• **SUPPLIED MATERIAL**
= = = = =

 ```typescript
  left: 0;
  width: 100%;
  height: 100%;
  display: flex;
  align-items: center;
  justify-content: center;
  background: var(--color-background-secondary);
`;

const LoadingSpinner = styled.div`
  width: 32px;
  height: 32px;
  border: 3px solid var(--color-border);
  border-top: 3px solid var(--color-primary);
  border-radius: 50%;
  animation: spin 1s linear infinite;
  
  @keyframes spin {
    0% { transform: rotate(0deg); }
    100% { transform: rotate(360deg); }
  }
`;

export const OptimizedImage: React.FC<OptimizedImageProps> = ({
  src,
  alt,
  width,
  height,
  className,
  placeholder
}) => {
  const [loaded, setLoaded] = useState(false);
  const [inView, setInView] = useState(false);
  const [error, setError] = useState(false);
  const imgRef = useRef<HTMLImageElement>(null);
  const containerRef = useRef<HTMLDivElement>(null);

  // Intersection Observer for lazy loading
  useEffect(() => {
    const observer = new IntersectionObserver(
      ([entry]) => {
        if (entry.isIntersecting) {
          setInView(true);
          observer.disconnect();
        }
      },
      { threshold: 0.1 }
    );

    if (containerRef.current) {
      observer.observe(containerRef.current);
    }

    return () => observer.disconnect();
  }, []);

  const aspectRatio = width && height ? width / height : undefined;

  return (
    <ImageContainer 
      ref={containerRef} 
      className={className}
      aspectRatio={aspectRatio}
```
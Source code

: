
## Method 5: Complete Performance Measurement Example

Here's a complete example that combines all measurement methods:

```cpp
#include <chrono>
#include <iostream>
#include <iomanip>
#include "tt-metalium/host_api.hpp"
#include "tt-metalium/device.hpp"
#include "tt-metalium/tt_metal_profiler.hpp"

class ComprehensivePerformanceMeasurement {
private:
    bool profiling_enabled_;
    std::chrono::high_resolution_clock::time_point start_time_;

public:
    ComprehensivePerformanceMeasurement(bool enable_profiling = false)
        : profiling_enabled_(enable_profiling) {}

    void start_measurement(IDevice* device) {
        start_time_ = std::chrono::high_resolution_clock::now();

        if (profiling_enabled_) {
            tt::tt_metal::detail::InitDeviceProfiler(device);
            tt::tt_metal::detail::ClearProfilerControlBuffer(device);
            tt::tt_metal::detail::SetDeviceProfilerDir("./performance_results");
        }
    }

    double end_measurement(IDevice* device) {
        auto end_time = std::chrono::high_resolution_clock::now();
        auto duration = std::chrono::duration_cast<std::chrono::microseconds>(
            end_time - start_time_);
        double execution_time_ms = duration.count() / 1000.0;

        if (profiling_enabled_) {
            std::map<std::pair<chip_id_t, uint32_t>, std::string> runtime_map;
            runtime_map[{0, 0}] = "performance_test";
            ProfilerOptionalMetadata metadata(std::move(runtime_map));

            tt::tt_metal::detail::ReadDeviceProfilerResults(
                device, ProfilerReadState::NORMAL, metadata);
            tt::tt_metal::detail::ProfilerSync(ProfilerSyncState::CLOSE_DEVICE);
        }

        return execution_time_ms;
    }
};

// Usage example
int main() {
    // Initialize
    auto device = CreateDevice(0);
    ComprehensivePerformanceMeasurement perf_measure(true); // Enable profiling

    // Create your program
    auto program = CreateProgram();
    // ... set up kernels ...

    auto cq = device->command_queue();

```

= = = = =

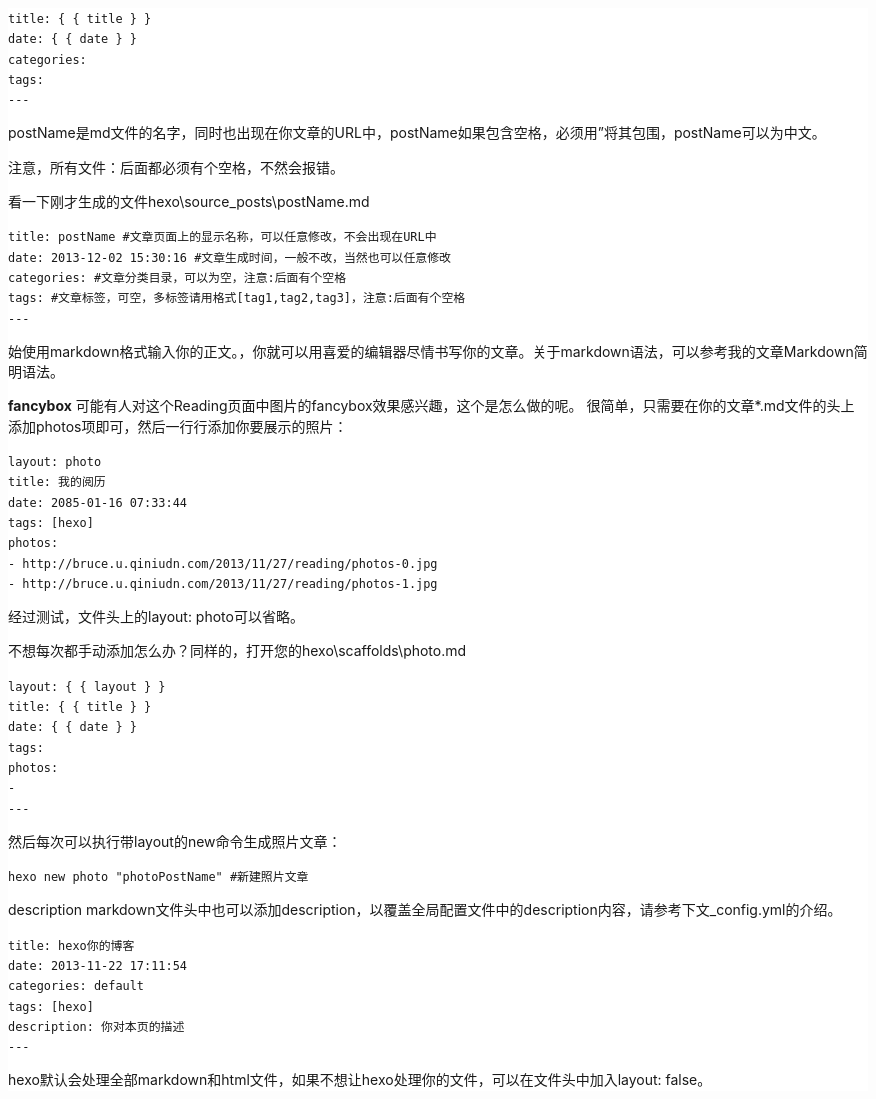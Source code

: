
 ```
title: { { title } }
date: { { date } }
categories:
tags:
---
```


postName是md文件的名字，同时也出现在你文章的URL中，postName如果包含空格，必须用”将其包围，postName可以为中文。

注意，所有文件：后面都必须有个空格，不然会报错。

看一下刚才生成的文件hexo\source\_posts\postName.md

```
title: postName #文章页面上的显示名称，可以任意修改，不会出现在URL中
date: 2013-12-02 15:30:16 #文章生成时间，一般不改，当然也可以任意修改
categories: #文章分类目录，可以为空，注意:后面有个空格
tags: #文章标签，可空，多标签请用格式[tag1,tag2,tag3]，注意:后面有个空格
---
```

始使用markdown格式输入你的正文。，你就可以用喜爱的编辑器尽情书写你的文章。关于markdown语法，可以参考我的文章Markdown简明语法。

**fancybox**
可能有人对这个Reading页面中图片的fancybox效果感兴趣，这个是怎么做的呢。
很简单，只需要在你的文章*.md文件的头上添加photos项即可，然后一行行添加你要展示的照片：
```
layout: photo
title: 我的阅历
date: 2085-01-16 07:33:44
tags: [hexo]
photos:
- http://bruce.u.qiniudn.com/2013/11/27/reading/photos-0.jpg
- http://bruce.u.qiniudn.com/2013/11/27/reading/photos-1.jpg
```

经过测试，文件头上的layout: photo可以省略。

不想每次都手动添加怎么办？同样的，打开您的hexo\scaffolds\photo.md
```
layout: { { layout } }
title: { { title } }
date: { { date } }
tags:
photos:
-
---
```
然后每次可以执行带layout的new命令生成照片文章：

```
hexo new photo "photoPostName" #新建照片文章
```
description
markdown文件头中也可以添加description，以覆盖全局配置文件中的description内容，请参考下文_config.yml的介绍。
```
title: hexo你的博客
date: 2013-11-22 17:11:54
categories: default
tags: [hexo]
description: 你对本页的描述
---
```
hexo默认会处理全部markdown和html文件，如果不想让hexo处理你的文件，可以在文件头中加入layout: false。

= = = = =

• **EXERCISE AIM**
Wherever a line in the listing contains the word "color", copy that line out.

• **RESULT OF THE TASK**
  background: var(--color-background-secondary);
  border: 3px solid var(--color-border);
  border-top: 3px solid var(--color-primary);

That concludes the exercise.